My mother and I immigrated to the United States when I was only two months old. Although I grew up with a deep love, pride and respect for my Dominican roots and culture, I am also Americanized. I celebrate Thanksgiving. I drive a car, not a motorcycle. I have electricity twenty-four hours a day. I know how to take buses and trains, I am fluent in English, and I really, really like McDonald's. But is it really fair for them to think of me as a lesser Dominican because I was raised in the US? After all, I am a victim of circumstance. It was my parents' choice to move to the United States. It was my parents' choice to become naturalized citizens.

This is where it gets really confusing. Not only do the Dominicans in the Dominican Republic think of me as a lesser Dominican, but the Americans in the United States think of me as a lesser American. I am looked down upon because my parents never went to college and have regular, low-paying, blue-collar jobs. To white America, I am just another Hispanic girl chasing the American dream, working part-time and attending college in order for my family to progress. In order to make my parents proud and not regret their decision to leave everything they had ever known to give my siblings and me a better life.

The faces that I received in response to me telling people that I went to McNair Academic High School are still etched into my brain. They would open their mouth and eyes really wide and say "You got into McNair?" as if it was impossible for a person of my status to be intelligent. My senior year of high school, one of my teachers confessed to me that he would have never imagined that I was such a good writer based on my appearance. Years later, I am still processing what that means. Do I not look as smart as my peers because I am Latina? I did not know that a certain type of person looked more intelligent than another. Sometimes I feel as though I have to work harder to prove myself because my ethnicity is used against me; that it’s a hindrance rather than an advantage.
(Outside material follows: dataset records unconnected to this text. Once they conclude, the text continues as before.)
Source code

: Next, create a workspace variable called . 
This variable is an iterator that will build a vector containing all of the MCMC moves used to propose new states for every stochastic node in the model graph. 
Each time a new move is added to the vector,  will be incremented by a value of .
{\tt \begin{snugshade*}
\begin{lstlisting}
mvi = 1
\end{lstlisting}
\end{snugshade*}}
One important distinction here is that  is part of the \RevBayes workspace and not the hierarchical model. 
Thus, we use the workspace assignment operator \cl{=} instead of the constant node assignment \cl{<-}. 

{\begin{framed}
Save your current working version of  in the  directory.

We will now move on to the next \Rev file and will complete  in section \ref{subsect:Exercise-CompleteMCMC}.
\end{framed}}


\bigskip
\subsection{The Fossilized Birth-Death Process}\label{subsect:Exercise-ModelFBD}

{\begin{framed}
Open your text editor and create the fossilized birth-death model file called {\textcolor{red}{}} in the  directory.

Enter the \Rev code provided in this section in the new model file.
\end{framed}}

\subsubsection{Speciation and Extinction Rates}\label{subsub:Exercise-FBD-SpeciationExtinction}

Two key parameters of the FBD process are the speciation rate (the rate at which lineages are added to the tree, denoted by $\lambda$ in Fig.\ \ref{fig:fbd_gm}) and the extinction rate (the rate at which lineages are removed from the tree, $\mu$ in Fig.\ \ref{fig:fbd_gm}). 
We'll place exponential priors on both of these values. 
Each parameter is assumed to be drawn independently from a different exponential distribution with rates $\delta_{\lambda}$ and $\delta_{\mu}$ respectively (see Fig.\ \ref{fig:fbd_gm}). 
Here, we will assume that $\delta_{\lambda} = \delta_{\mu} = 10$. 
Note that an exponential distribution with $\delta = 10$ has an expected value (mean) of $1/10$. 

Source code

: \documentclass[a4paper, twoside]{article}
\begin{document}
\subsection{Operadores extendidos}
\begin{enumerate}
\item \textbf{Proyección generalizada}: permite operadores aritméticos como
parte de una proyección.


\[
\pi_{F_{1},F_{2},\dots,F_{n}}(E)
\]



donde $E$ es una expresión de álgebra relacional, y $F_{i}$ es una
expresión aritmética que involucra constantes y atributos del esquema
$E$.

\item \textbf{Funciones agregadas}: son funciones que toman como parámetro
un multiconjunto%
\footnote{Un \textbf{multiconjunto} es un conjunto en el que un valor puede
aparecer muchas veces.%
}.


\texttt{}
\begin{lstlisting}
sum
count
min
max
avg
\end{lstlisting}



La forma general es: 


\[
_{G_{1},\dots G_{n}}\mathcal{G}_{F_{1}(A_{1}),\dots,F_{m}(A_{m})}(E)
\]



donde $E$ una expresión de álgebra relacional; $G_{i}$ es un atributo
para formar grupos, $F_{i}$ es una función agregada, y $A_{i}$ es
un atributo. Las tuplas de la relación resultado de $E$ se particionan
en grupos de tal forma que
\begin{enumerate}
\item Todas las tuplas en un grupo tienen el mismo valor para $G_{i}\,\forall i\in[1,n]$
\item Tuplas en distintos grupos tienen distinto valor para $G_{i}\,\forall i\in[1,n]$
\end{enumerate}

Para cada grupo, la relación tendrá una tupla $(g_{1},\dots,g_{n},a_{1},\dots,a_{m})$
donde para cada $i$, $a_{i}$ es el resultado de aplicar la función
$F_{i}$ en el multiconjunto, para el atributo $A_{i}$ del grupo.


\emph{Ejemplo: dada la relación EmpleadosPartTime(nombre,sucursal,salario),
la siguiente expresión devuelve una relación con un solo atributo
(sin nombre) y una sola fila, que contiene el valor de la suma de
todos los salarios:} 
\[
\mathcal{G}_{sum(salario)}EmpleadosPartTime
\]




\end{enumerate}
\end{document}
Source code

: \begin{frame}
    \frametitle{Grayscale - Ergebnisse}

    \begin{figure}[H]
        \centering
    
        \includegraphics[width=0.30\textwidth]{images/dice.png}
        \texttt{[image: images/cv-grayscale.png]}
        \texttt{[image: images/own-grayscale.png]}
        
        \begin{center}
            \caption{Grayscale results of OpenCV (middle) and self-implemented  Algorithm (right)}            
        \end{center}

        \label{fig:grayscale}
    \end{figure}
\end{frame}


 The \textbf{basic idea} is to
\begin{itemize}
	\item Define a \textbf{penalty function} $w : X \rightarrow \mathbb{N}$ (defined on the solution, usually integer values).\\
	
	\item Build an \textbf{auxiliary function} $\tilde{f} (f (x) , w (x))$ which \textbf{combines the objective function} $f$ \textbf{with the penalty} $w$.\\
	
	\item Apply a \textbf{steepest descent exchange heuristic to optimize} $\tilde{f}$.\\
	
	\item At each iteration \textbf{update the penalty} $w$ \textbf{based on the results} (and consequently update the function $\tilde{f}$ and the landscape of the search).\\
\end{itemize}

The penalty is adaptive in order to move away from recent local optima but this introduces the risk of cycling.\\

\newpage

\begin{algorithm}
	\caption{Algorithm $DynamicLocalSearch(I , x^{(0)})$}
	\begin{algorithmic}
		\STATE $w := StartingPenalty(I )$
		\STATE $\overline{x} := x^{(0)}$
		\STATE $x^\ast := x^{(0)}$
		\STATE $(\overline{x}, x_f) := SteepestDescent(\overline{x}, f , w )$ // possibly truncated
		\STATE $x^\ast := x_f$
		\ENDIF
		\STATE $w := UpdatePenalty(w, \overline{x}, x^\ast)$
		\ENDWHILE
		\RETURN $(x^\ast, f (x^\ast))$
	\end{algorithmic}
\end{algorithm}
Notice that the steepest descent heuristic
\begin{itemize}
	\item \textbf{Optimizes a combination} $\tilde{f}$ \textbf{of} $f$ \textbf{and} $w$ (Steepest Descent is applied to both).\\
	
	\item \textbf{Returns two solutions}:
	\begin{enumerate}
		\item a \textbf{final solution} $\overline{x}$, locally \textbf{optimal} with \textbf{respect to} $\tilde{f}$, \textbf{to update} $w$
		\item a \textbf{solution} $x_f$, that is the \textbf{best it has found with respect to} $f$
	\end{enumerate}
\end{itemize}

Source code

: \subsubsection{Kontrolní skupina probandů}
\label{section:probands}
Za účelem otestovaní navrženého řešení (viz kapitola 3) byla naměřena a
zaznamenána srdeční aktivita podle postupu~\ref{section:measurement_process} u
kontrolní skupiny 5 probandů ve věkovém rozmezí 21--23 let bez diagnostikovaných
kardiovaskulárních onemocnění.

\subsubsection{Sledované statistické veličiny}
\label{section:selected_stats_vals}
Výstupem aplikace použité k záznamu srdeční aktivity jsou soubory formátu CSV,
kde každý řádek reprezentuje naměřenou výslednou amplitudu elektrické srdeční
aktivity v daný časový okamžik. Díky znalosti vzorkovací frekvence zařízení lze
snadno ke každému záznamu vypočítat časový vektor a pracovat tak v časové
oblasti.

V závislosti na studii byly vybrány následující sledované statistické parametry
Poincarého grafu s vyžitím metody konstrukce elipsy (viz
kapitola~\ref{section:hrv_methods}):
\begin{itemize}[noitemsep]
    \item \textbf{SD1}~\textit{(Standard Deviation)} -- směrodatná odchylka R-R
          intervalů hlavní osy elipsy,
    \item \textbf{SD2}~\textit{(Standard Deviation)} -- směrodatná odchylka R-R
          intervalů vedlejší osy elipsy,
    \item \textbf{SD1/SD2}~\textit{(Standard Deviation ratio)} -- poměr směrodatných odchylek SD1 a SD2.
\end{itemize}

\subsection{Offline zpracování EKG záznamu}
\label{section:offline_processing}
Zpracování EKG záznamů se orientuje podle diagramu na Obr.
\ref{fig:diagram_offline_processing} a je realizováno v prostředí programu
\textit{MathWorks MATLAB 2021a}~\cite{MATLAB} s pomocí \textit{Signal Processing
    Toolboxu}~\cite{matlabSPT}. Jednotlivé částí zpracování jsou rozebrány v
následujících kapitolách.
In the end, you are what you identify with. Nobody can tell you to pick a side or a culture. Nobody can tell you who you are. I choose to be proud of my Dominican heritage, my traditions, my cuisine, my music and my culture. I choose to keep my roots alive. I may never be as Dominican as those who live in the Dominican Republic, but Dominican identity should not be put on a scale. I will not let others make me feel as a lesser Dominican because I do not live there. I am blessed that my parents brought me to the US for greater opportunities, and I am eternally grateful for that. I am not against assimilation into American culture, because everybody wants to fit in. I admit that I have adopted American traditions and even an American way of thinking. So what am I? I am an American by circumstance and I am a Dominican by choice. I am both.